Saved data entries:
((

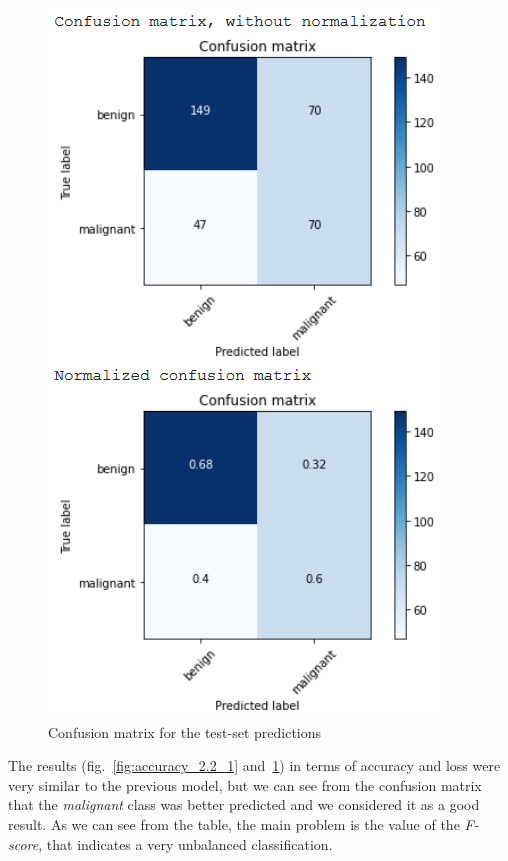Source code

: \documentclass[11pt,a4paper,oneside]{article}
\begin{document}
\begin{figure}[h]
\begin{minipage}[c]{.4\textwidth}
		\includegraphics[width=.9\textwidth]{images/2.2/5_matrix}
		\caption{Confusion matrix for the test-set predictions}
		\label{fig:matrix_2.2_1}
	\end{minipage}%
\end{figure}

The results (fig.~\ref{fig:accuracy_2.2_1} and~\ref{fig:matrix_2.2_1}) in terms of accuracy and loss were very similar to the previous model, but we can see from the confusion matrix that the \textit{malignant} class was better predicted and we considered it as a good result.
As we can see from the table, the main problem is the value of the \textit{F-score}, that indicates a very unbalanced classification.\\
\end{document}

))

• Task to complete
Among the entries above, count every line containing the string "textwidth". Your reply must be that number alone.

• Exercise output
2